WHAT NEEDS TO BE DONE: Once a line is found to contain "same", copy it out of the listing.

DATA TO PROCESS:
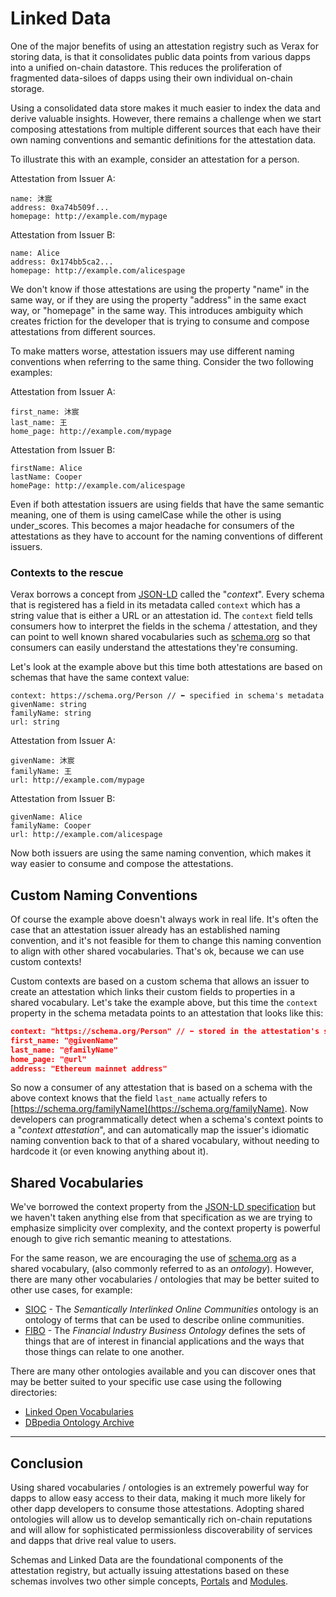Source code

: # Linked Data

One of the major benefits of using an attestation registry such as Verax for storing data, is that it consolidates public data points from various dapps into a unified on-chain datastore.  This reduces the proliferation of fragmented data-siloes of dapps using their own individual on-chain storage.

Using a consolidated data store makes it much easier to index the data and derive valuable insights.  However, there remains a challenge when we start composing attestations from multiple different sources that each have their own naming conventions and semantic definitions for the attestation data.

To illustrate this with an example, consider an attestation for a person.

Attestation from Issuer A:

```
name: 沐宸
address: 0xa74b509f...
homepage: http://example.com/mypage
```

Attestation from Issuer B:

```
name: Alice
address: 0x174bb5ca2...
homepage: http://example.com/alicespage
```

We don't know if those attestations are using the property "name" in the same way, or if they are using the property "address" in the same exact way, or "homepage" in the same way. This introduces ambiguity which creates friction for the developer that is trying to consume and compose attestations from different sources.

To make matters worse, attestation issuers may use different naming conventions when referring to the same thing.  Consider the two following examples:

Attestation from Issuer A:

```
first_name: 沐宸
last_name: 王
home_page: http://example.com/mypage
```

Attestation from Issuer B:

```
firstName: Alice
lastName: Cooper
homePage: http://example.com/alicespage
```

Even if both attestation issuers are using fields that have the same semantic meaning, one of them is using camelCase while the other is using under\_scores.  This becomes a major headache for consumers of the attestations as they have to account for the naming conventions of different issuers.

### Contexts to the rescue

Verax borrows a concept from [JSON-LD](https://json-ld.org) called the "_context_".  Every schema that is registered has a field in its metadata called `context` which has a string value that is either a URL or an attestation id.  The `context` field tells consumers how to interpret the fields in the schema / attestation, and they can point to well known shared vocabularies such as [schema.org](https://schema.org) so that consumers can easily understand the attestations they're consuming.

Let's look at the example above but this time both attestations are based on schemas that have the same context value:

```
context: https://schema.org/Person // ⬅︎ specified in schema's metadata
givenName: string
familyName: string
url: string
```

Attestation from Issuer A:

```
givenName: 沐宸
familyName: 王
url: http://example.com/mypage
```

Attestation from Issuer B:

```
givenName: Alice
familyName: Cooper
url: http://example.com/alicespage
```

Now both issuers are using the same naming convention, which makes it way easier to consume and compose the attestations.

## Custom Naming Conventions

Of course the example above doesn't always work in real life.  It's often the case that an attestation issuer already has an established naming convention, and it's not feasible for them to change this naming convention to align with other shared vocabularies.  That's ok, because we can use custom contexts!

Custom contexts are based on a custom schema that allows an issuer to create an attestation which links their custom fields to properties in a shared vocabulary.  Let's take the example above, but this time the `context` property in the schema metadata points to an attestation that looks like this:

```json
context: "https://schema.org/Person" // ⬅︎ stored in the attestation's schema metadata
first_name: "@givenName"
last_name: "@familyName"
home_page: "@url"
address: "Ethereum mainnet address"
```

So now a consumer of any attestation that is based on a schema with the above context knows that the field `last_name` actually refers to [https://schema.org/familyName](https://schema.org/familyName).  Now developers can programmatically detect when a schema's context points to a "_context attestation_", and can automatically map the issuer's idiomatic naming convention back to that of a shared vocabulary, without needing to hardcode it (or even knowing anything about it).

## Shared Vocabularies

We've borrowed the context property from the [JSON-LD specification](https://json-ld.org) but we haven't taken anything else from that specification as we are trying to emphasize simplicity over complexity, and the context property is powerful enough to give rich semantic meaning to attestations.

For the same reason, we are encouraging the use of [schema.org](https://schema.org/) as a shared vocabulary, (also commonly referred to as an _ontology_). However, there are many other vocabularies / ontologies that may be better suited to other use cases, for example:

* [SIOC](http://sioc-project.org) - The _Semantically Interlinked Online Communities_ ontology is an ontology of terms that can be used to describe online communities.
* [FIBO](https://edmconnect.edmcouncil.org/fibointerestgroup/fibo-products/fibo-viewer) - The _Financial Industry Business Ontology_ defines the sets of things that are of interest in financial applications and the ways that those things can relate to one another.

There are many other ontologies available and you can discover ones that may be better suited to your specific use case using the following directories:

* [Linked Open Vocabularies](https://lov.linkeddata.es/dataset/lov/)
* [DBpedia Ontology Archive](https://archivo.dbpedia.org/list#list)

***

## Conclusion

Using shared vocabularies / ontologies is an extremely powerful way for dapps to allow easy access to their data, making it much more likely for other dapp developers to consume those attestations.  Adopting shared ontologies will allow us to develop semantically rich on-chain reputations and will allow for sophisticated permissionless discoverability of services and dapps that drive real value to users.

Schemas and Linked Data are the foundational components of the attestation registry, but actually issuing attestations based on these schemas involves two other simple concepts, [Portals](portals.md) and [Modules](modules.md).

ANSWER TO THIS TASK:
We don't know if those attestations are using the property "name" in the same way, or if they are using the property "address" in the same exact way, or "homepage" in the same way. This introduces ambiguity which creates friction for the developer that is trying to consume and compose attestations from different sources.
To make matters worse, attestation issuers may use different naming conventions when referring to the same thing.  Consider the two following examples:
Even if both attestation issuers are using fields that have the same semantic meaning, one of them is using camelCase while the other is using under\_scores.  This becomes a major headache for consumers of the attestations as they have to account for the naming conventions of different issuers.
Let's look at the example above but this time both attestations are based on schemas that have the same context value:
Now both issuers are using the same naming convention, which makes it way easier to consume and compose the attestations.
For the same reason, we are encouraging the use of [schema.org](https://schema.org/) as a shared vocabulary, (also commonly referred to as an _ontology_). However, there are many other vocabularies / ontologies that may be better suited to other use cases, for example:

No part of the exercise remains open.